┏━━
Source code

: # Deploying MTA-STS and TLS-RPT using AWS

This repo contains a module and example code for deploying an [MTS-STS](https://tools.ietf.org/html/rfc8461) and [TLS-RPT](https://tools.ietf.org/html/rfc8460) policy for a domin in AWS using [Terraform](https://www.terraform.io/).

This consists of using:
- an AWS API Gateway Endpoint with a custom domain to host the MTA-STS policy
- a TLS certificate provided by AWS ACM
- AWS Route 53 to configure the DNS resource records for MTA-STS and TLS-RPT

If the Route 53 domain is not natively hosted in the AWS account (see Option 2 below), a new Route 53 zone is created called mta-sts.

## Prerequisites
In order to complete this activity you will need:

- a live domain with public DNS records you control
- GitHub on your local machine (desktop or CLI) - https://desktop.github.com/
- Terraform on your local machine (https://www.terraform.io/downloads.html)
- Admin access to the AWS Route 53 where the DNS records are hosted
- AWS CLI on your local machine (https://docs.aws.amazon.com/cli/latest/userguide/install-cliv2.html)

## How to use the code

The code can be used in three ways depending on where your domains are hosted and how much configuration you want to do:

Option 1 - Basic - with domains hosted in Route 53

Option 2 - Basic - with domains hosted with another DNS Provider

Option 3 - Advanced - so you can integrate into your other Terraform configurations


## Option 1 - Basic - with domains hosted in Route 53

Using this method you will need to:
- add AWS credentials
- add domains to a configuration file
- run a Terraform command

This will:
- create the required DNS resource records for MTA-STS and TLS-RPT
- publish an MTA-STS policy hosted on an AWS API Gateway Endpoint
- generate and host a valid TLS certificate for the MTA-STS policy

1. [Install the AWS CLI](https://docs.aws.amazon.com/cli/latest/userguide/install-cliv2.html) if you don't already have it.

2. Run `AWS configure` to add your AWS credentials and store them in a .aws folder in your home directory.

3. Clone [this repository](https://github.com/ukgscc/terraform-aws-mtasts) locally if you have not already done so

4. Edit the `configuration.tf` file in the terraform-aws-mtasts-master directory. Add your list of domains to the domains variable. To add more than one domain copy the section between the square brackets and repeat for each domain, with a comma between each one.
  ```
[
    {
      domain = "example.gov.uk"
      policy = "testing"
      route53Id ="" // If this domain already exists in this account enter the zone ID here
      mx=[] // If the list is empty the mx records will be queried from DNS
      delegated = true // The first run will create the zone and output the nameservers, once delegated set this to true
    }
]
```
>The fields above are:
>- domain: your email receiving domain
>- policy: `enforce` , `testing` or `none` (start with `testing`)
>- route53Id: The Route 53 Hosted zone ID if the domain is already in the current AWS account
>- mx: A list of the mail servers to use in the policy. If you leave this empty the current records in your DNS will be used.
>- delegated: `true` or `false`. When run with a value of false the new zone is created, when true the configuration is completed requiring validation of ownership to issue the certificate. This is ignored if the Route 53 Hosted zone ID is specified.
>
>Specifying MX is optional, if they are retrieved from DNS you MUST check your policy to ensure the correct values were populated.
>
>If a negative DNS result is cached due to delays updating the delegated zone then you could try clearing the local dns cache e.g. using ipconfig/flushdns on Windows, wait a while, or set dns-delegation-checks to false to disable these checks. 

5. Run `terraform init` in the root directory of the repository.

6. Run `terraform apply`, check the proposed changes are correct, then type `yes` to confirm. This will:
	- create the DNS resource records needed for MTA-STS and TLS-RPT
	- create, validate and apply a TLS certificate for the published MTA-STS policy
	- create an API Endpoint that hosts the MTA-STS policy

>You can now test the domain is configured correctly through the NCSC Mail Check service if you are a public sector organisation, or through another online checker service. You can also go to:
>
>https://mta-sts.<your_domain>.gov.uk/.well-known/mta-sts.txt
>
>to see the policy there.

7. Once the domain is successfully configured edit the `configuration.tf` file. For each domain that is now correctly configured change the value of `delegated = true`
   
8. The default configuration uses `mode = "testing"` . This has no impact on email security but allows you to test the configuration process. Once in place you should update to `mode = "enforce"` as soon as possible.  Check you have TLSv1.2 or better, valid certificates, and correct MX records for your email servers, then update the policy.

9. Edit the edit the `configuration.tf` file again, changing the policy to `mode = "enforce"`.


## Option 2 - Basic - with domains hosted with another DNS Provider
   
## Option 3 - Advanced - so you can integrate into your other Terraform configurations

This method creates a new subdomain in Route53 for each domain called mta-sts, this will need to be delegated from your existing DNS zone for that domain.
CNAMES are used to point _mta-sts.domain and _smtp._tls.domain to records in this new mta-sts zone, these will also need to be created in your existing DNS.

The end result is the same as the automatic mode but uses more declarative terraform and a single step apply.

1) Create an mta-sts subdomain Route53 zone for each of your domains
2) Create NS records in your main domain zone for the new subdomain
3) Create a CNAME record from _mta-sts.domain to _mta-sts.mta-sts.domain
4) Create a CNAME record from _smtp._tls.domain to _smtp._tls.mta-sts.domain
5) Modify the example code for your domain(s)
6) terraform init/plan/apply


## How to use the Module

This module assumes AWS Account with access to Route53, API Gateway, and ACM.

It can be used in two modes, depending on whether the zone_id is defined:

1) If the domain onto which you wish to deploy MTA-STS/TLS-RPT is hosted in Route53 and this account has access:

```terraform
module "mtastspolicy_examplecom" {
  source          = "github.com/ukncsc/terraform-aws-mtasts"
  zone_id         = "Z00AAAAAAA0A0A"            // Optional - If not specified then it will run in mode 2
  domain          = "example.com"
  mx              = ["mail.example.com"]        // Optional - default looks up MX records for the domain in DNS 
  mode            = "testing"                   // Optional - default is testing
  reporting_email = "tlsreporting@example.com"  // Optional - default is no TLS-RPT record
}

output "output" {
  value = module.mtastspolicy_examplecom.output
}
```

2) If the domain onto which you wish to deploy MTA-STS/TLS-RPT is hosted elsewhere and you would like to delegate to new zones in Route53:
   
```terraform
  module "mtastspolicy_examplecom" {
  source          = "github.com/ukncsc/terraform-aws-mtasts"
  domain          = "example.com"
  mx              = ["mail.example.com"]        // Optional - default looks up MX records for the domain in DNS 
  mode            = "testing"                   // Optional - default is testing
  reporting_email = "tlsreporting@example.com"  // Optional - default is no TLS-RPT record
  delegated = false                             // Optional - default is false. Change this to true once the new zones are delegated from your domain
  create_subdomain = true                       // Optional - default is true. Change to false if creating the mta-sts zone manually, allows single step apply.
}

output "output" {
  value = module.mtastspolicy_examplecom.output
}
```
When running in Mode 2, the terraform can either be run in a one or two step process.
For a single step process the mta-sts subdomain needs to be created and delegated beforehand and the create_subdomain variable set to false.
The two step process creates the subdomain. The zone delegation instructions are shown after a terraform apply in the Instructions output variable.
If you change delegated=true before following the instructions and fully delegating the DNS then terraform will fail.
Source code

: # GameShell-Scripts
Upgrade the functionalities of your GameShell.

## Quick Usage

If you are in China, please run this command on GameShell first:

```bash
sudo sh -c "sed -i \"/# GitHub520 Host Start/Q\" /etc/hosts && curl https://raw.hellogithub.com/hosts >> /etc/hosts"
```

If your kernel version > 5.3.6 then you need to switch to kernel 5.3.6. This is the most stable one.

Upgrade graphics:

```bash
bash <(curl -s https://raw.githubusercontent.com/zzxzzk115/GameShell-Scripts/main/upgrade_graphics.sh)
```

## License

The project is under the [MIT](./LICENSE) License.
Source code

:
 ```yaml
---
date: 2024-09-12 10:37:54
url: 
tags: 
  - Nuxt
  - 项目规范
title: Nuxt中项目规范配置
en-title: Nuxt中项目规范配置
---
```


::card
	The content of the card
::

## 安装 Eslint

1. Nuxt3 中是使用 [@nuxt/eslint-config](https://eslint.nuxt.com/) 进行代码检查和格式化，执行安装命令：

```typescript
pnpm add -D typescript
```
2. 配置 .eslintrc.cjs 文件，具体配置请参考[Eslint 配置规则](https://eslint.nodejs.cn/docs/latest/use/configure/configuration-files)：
┗━━
List all lines in the material containing the string "instructions".

■ Output for this exercise
The two step process creates the subdomain. The zone delegation instructions are shown after a terraform apply in the Instructions output variable.
If you change delegated=true before following the instructions and fully delegating the DNS then terraform will fail.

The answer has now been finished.